Il ne manque plus que l’adjectif populaire pour rappeler les républiques de l’Est. Un producteur se félicite de la nouvelle dans un tweet avec une belle faute d’orthographe. On sent les tâcherons ravis d’avoir exclu le réalisateur de Chinatown. Ces genslà ne déçoivent jamais. Il faudrait les applaudir chaque soir sur son balcon. Sans eux, la vie serait moins drôle. On imagine ce que cela donnerait si le milieu littéraire adoptait les mêmes méthodes.

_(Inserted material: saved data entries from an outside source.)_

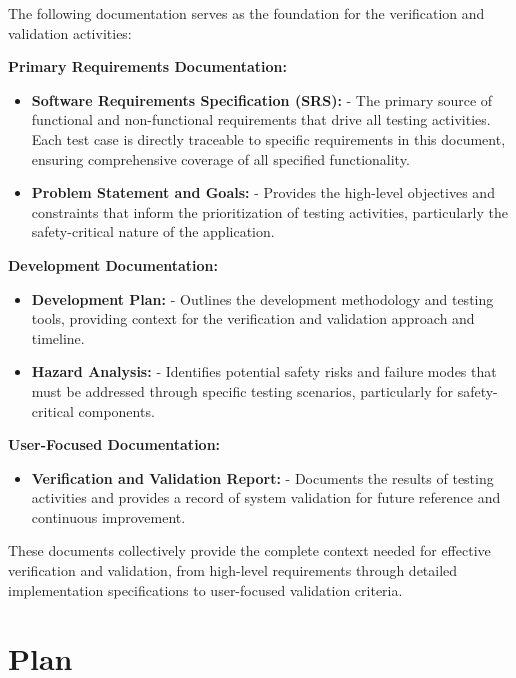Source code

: \documentclass[12pt, titlepage]{article}
\begin{document}
The following documentation serves as the foundation for the verification and
validation activities:

\textbf{Primary Requirements Documentation:}
\begin{itemize}
    \item \textbf{Software Requirements Specification (SRS):} \cite{SRS} - The
    primary source of functional and non-functional requirements that drive all
    testing activities. Each test case is directly traceable to specific
    requirements in this document, ensuring comprehensive coverage of all
    specified functionality.
    
    \item \textbf{Problem Statement and Goals:} \cite{ProblemStatement} -
    Provides the high-level objectives and constraints that inform the
    prioritization of testing activities, particularly the safety-critical
    nature of the application.
\end{itemize}

\textbf{Development Documentation:}
\begin{itemize}
    \item \textbf{Development Plan:} \cite{DevelopmentPlan} - Outlines the
    development methodology and testing tools, providing context for the
    verification and validation approach and timeline.
    
    \item \textbf{Hazard Analysis:} \cite{HazardAnalysis} - Identifies potential
    safety risks and failure modes that must be addressed through specific
    testing scenarios, particularly for safety-critical components.
\end{itemize}

\textbf{User-Focused Documentation:}
\begin{itemize}
    \item \textbf{Verification and Validation Report:} \cite{VnVReport} -
    Documents the results of testing activities and provides a record of system
    validation for future reference and continuous improvement.
\end{itemize}

These documents collectively provide the complete context needed for effective
verification and validation, from high-level requirements through detailed
implementation specifications to user-focused validation criteria.

\section{Plan}
\end{document}
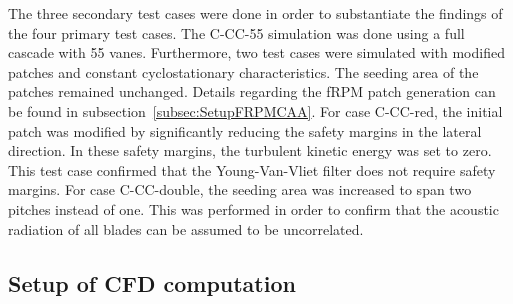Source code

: The three secondary test cases were done in order to substantiate the findings of the four primary test cases.  The C-CC-55 simulation was done using a full cascade with 55 vanes.  Furthermore, two test cases were simulated with modified patches and constant cyclostationary characteristics.  The seeding area of the patches remained unchanged.  Details regarding the fRPM patch generation can be found in subsection~\ref{subsec:SetupFRPMCAA}.
For case C-CC-red, the initial patch was modified by significantly reducing the safety margins in the lateral direction.  In these safety margins, the turbulent kinetic energy was set to zero.  This test case confirmed that the Young-Van-Vliet filter does not require safety margins. For case C-CC-double, the seeding area was increased to span two pitches instead of one. This was performed in order to confirm that the acoustic radiation of all blades can be assumed to be uncorrelated.






\subsection{Setup of CFD computation}

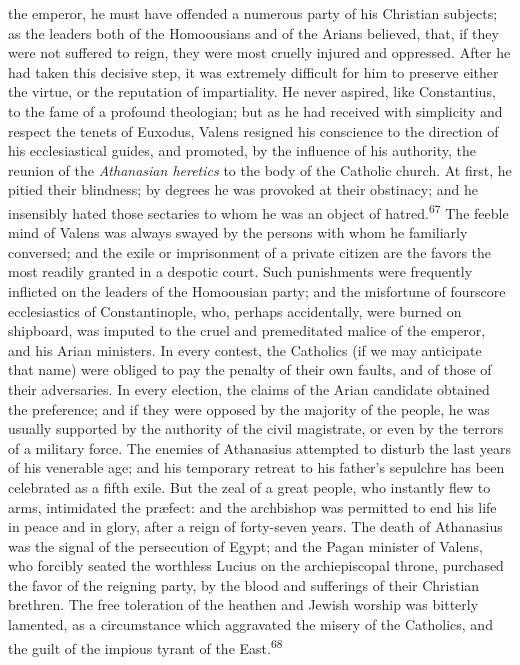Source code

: the emperor, he must have offended a numerous party of his
Christian subjects; as the leaders both of the Homoousians and of
the Arians believed, that, if they were not suffered to reign,
they were most cruelly injured and oppressed. After he had taken
this decisive step, it was extremely difficult for him to
preserve either the virtue, or the reputation of impartiality. He
never aspired, like Constantius, to the fame of a profound
theologian; but as he had received with simplicity and respect
the tenets of Euxodus, Valens resigned his conscience to the
direction of his ecclesiastical guides, and promoted, by the
influence of his authority, the reunion of the \textit{Athanasian
heretics} to the body of the Catholic church. At first, he pitied
their blindness; by degrees he was provoked at their obstinacy;
and he insensibly hated those sectaries to whom he was an object
of hatred.\textsuperscript{67} The feeble mind of Valens was always swayed by the
persons with whom he familiarly conversed; and the exile or
imprisonment of a private citizen are the favors the most readily
granted in a despotic court. Such punishments were frequently
inflicted on the leaders of the Homoousian party; and the
misfortune of fourscore ecclesiastics of Constantinople, who,
perhaps accidentally, were burned on shipboard, was imputed to
the cruel and premeditated malice of the emperor, and his Arian
ministers. In every contest, the Catholics (if we may anticipate
that name) were obliged to pay the penalty of their own faults,
and of those of their adversaries. In every election, the claims
of the Arian candidate obtained the preference; and if they were
opposed by the majority of the people, he was usually supported
by the authority of the civil magistrate, or even by the terrors
of a military force. The enemies of Athanasius attempted to
disturb the last years of his venerable age; and his temporary
retreat to his father’s sepulchre has been celebrated as a fifth
exile. But the zeal of a great people, who instantly flew to
arms, intimidated the præfect: and the archbishop was permitted
to end his life in peace and in glory, after a reign of
forty-seven years. The death of Athanasius was the signal of the
persecution of Egypt; and the Pagan minister of Valens, who
forcibly seated the worthless Lucius on the archiepiscopal
throne, purchased the favor of the reigning party, by the blood
and sufferings of their Christian brethren. The free toleration
of the heathen and Jewish worship was bitterly lamented, as a
circumstance which aggravated the misery of the Catholics, and
the guilt of the impious tyrant of the East.\textsuperscript{68}

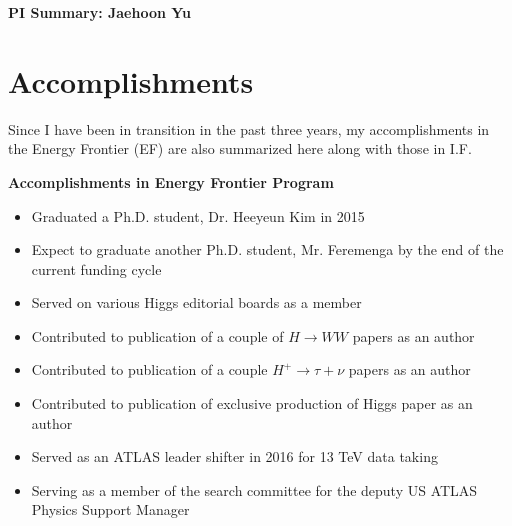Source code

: \begin{center}
\LARGE\textbf{PI Summary: Jaehoon Yu}
\end{center}

\section*{\textbf{Accomplishments}}
Since I have been in transition in the past three years, my accomplishments in the Energy Frontier (EF) are also summarized here along with those in I.F. 

\noindent\textbf{Accomplishments in Energy Frontier Program}
\begin{itemize}[noitemsep,nolistsep]
\item{Graduated a Ph.D. student, Dr. Heeyeun Kim in 2015}
\item{Expect to graduate another Ph.D. student, Mr. Feremenga by the end of the current funding cycle}
\item{Served on various Higgs editorial boards as a member}
\item{Contributed to publication of a couple of $H\rightarrow WW$ papers as an author}
\item{Contributed to publication of a couple $H^{+}\rightarrow \tau+\nu$ papers as an author}
\item{Contributed to publication of exclusive production of Higgs paper as an author}
\item{Served as an ATLAS leader shifter in 2016 for 13 TeV data taking}
\item{Serving as a member of the search committee for the deputy US ATLAS Physics Support Manager}
\end{itemize}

Il y aurait une saine pagaille. Tous les auteurs, qui, on le sait, s’adorent entre eux, voteraient pour savoir quel est le meilleur roman de l’année (chacun choisirait le sien). Il importerait de distinguer aussi l’écrivain qui domine la production. Ne pas oublier de dire quelle est l’héroïne la plus marquante de la saison. Le personnage masculin, lui, aura intérêt à filer droit. Le scrutin désignera dans la foulée le caractère d’imprimerie le plus élégant, la couverture qui sort du lot. La liste n’en finirait pas. La cérémonie durerait jusqu’à minuit passé. Quelle chaîne accepterait de la diffuser ? Même Arte, même la 5 se défileraient sur la pointe des pieds. Pourtant, François Busnel était d’accord pour animer l’événement. Christine Angot quitterait la salle parce qu’on aurait donné une récompense à un de ses concurrents. Qu’est-ce que ça serait bien !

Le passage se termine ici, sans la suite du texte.